Work to be completed: Below are some records; output exactly the lines from the line with "unsigned char cmsg_data[]; */" to the line with "As an example, Linux", both ends kept, and nothing more.

- - -

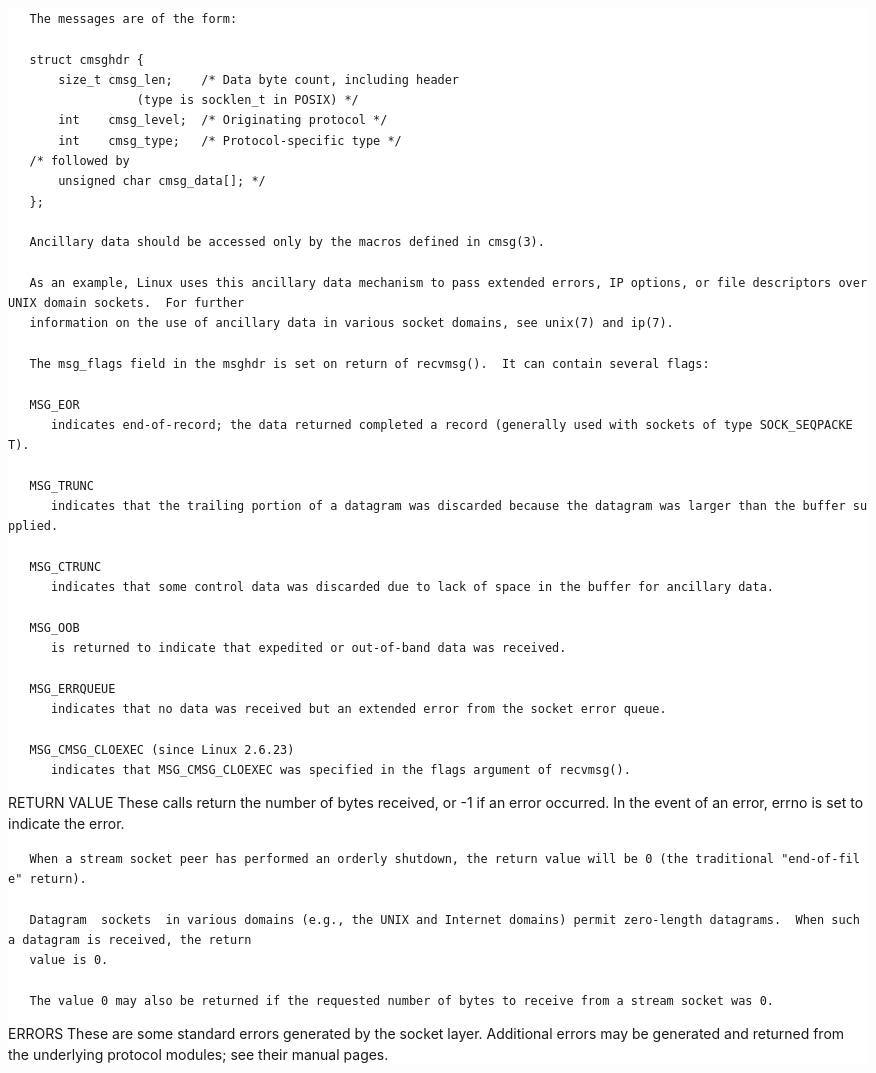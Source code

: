        The messages are of the form:

	   struct cmsghdr {
	       size_t cmsg_len;	   /* Data byte count, including header
				      (type is socklen_t in POSIX) */
	       int    cmsg_level;  /* Originating protocol */
	       int    cmsg_type;   /* Protocol-specific type */
	   /* followed by
	       unsigned char cmsg_data[]; */
	   };

       Ancillary data should be accessed only by the macros defined in cmsg(3).

       As an example, Linux uses this ancillary data mechanism to pass extended errors, IP options, or file descriptors over UNIX domain sockets.  For further
       information on the use of ancillary data in various socket domains, see unix(7) and ip(7).

       The msg_flags field in the msghdr is set on return of recvmsg().	 It can contain several flags:

       MSG_EOR
	      indicates end-of-record; the data returned completed a record (generally used with sockets of type SOCK_SEQPACKET).

       MSG_TRUNC
	      indicates that the trailing portion of a datagram was discarded because the datagram was larger than the buffer supplied.

       MSG_CTRUNC
	      indicates that some control data was discarded due to lack of space in the buffer for ancillary data.

       MSG_OOB
	      is returned to indicate that expedited or out-of-band data was received.

       MSG_ERRQUEUE
	      indicates that no data was received but an extended error from the socket error queue.

       MSG_CMSG_CLOEXEC (since Linux 2.6.23)
	      indicates that MSG_CMSG_CLOEXEC was specified in the flags argument of recvmsg().

RETURN VALUE
       These calls return the number of bytes received, or -1 if an error occurred.  In the event of an error, errno is set to indicate the error.

       When a stream socket peer has performed an orderly shutdown, the return value will be 0 (the traditional "end-of-file" return).

       Datagram	 sockets  in various domains (e.g., the UNIX and Internet domains) permit zero-length datagrams.  When such a datagram is received, the return
       value is 0.

       The value 0 may also be returned if the requested number of bytes to receive from a stream socket was 0.

ERRORS
       These are some standard errors generated by the socket layer.  Additional errors may be generated and returned from the	underlying  protocol  modules;
       see their manual pages.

- - -

Task output:
	       unsigned char cmsg_data[]; */
	   };

       Ancillary data should be accessed only by the macros defined in cmsg(3).

       As an example, Linux uses this ancillary data mechanism to pass extended errors, IP options, or file descriptors over UNIX domain sockets.  For further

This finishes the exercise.